The Edo State Governor, Mr. Godwin Obaseki, has called on Nigerians to have a change of attitude by demanding probity from their leaders if the country is ever going to record meaningful progress in the fight against corruption.
Obaseki made the submission at the one-day Roundtable on Behavioural Insights and Policy Making in Nigeria towards the Fight Against Corruption, organised by the African Network for Environmental and Economic Justice (ANEEJ), in conjunction with the UKAID and ActionAid Nigeria, in Abuja.
The governor, who was represented by his Chief of Staff, Chief Taiwo Akerele, said, “the greatest threat to the elimination of corruption is the weak demand for accountability by the citizens. If the demand is weak, the supply will even be weaker.”

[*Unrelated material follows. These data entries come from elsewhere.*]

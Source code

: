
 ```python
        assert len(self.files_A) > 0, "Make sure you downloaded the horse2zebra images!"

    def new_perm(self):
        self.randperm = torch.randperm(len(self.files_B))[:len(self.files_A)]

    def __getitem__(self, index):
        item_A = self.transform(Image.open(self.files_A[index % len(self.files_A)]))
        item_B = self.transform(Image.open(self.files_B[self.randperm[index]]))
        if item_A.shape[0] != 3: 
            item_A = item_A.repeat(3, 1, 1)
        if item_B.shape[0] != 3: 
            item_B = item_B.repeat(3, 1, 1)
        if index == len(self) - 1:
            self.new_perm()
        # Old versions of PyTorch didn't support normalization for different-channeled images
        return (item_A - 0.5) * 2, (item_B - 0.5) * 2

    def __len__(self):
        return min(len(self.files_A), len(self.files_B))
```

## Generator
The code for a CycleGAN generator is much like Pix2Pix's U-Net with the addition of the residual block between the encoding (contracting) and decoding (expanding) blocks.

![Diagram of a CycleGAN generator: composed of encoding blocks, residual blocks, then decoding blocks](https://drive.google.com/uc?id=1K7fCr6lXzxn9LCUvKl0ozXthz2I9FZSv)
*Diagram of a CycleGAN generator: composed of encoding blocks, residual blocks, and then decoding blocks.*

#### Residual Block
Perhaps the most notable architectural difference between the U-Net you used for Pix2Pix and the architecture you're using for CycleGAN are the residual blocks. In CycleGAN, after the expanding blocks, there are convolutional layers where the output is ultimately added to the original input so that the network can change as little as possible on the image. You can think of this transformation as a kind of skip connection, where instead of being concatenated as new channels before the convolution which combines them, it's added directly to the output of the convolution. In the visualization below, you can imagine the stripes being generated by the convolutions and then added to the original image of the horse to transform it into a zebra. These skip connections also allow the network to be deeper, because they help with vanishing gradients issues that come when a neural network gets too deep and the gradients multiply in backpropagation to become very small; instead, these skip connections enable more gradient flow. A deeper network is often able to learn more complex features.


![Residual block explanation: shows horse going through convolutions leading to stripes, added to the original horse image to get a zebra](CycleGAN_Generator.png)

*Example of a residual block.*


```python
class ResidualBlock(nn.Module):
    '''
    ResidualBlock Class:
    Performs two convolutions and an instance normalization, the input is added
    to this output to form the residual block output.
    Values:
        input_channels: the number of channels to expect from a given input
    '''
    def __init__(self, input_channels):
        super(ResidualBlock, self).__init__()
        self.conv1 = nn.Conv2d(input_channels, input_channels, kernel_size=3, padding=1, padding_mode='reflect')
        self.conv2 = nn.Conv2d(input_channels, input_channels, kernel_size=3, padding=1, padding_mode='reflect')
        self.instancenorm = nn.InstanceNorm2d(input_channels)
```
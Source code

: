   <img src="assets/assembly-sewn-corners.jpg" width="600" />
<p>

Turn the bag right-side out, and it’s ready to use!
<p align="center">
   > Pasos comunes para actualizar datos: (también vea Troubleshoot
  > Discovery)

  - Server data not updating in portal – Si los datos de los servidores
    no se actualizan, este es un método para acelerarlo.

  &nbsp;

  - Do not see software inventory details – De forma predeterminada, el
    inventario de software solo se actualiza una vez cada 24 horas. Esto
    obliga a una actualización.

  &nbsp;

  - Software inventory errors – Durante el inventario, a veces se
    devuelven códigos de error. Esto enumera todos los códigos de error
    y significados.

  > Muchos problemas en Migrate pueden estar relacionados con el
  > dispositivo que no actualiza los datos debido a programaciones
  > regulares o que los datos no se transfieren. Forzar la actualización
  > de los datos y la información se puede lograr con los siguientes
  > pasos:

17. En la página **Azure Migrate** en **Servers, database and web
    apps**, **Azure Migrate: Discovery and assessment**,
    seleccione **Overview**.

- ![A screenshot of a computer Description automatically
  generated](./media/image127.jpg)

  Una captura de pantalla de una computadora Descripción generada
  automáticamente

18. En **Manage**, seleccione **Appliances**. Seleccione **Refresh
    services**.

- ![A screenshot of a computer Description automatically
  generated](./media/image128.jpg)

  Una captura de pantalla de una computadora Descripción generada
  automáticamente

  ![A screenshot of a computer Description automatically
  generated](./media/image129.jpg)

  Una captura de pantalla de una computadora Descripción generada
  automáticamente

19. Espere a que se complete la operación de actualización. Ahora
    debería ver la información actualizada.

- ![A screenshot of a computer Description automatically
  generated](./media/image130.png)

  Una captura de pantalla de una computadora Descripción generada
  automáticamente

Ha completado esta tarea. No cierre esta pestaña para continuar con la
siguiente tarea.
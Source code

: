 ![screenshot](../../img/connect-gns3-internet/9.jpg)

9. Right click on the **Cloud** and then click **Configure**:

He called for a change in mechanisms for the elimination of corruption and corrupt practices in Sub-Saharan Africa and noted that his administration has continued to make appreciable progress in the fight against corruption, by strengthening the state’s public procurement institutions.
He added that the state government has embraced open data and open governance since 2013, and has domesticated the Fiscal Responsibility and the Public Finance Management laws.
Obaseki said the state publishes contracts worth N10m and above through various media channels and has developed a performance evaluation metrics to ensure value for money in all contracts. He added that Edo State audited financial statement is published within the first quarter after the end of every financial year.
Obaseki told participants that having the enabling laws and institutions are good and encouraging, but stressed that their objectives would only be realised if citizens work towards changing their behaviour towards corrupt people and embracing only those who are honest and hardworking.
Participants at the event include civil society groups, members of the academia, development partners, representatives of the Economic and Financial Crimes Commission (EFCC), office of the Vice President, Rule of Law Advisor, the Independent Corrupt Practices Commission (ICPC), and the Open Society Initiative for West Africa (OSIWA), among others.